Forget about the naturally-aspirated unit found in the previous model, because this 5.5-liter V-8 wears a supercharger as a hat and packs an enormous amount of technology
The E55 AMG may look a bit mild inside and out, but it hides a beast of an engine under the hood. Forget about the naturally aspirated unit found in the previous model, because this 5.5-liter V-8 wears a supercharger as a hat and packs an enormous amount of technology. Power has gone up 34 percent, while torque has increased by 32 percent for a new output of 476 horsepower and 516 pound-feet.
Delivered at 6,100 rpm and 2,650 rpm respectively via a five-speed automatic, the oomph enables the sedan to sprint from 0 to 60 mph in less than 4.5 seconds on its way to a top speed limited at 155 mph. The quarter mile can be completed in only 12.4 seconds. Of course, all those numbers don’t come cheap and will require a few trips to the gas station with fuel economy rated at 14 mpg city and 20 mpg highway.
Mercedes-Benz E55 AMG - Drivetrain/Specifications:
|Type||5.5L Supercharged V-8|
|Displacement (cu in / cc):||332 / 5439|
|Horsepower (hp / kW @ rpm)||476 / 350 @ 6100|
|Torque (lb-ft / Nm @ rpm)||516 / 700 @ 2650|
The E55 AMG was retailed from $75,000 in the United States.
Introduced for in 2005, two years after the E55 AMG arrived in dealerships, the E60 M5 was motivated by a 5.0-liter V-10 engine. Slightly superior to its Mercedes competitor with 500 horsepower on tap, the Dingolfing-built sedan lacked the astonishing torque figures of the AMG, having only 380 pound-feet at its disposal.
Connected to either a six-speed manual or a seven-speed automatic, the V-10 mill enabled the M5 to reach the 60-mph mark from a standing start in 4.7 seconds, nearly half a second slower than the E55 AMG, while its top speed was limited at 155 mph.
Fitted with Formula One-inspired transmission control, the E60 also benefited from launch control and a three-mode Power option that helped the driver set the car to act either as a daily driver or with all guns blazing. Also retailed with a wagon body, the E60 M5 retired in 2010, making way for the current F10 model in 2012.
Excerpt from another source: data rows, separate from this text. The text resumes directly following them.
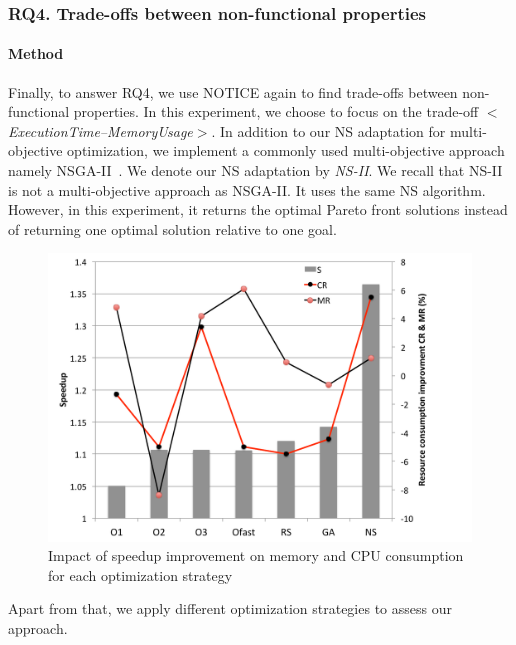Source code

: 
\noindent{}
	
	\subsubsection{RQ4. Trade-offs between non-functional properties}
	\paragraph{Method}
	Finally, to answer RQ4, we use NOTICE again to find trade-offs between non-functional properties. In this experiment, we choose to focus on the trade-off \textit{$<$ExecutionTime--MemoryUsage$>$}. In addition to our NS adaptation for multi-objective optimization, we implement a commonly used multi-objective approach namely NSGA-II~\cite{deb2002fast}. We denote our NS adaptation by \textit{NS-II}. We recall that NS-II is not a multi-objective approach as NSGA-II. It uses the same NS algorithm. However, in this experiment, it returns the optimal Pareto front solutions instead of returning one optimal solution relative to one goal. 
	\begin{figure}[h]
		\centering
		\includegraphics[width=0.9\linewidth]{chapitre3/fig/rq3.pdf}
		\caption{Impact of speedup improvement on memory and CPU consumption for each optimization strategy}
	\end{figure}
	Apart from that, we apply different optimization strategies to assess our approach.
The E55 AMG was arguably the most attractive sports sedan back in its day, mainly due to the fact that Audi was still trying to find a proper identity for the C5 RS6. And while the E60 M5 was no slouch either, the Mercedes packed an awesome torque punch that was to be matched by its rivals only years later. The supercharged E-Class is a car many Mercedes fans will miss.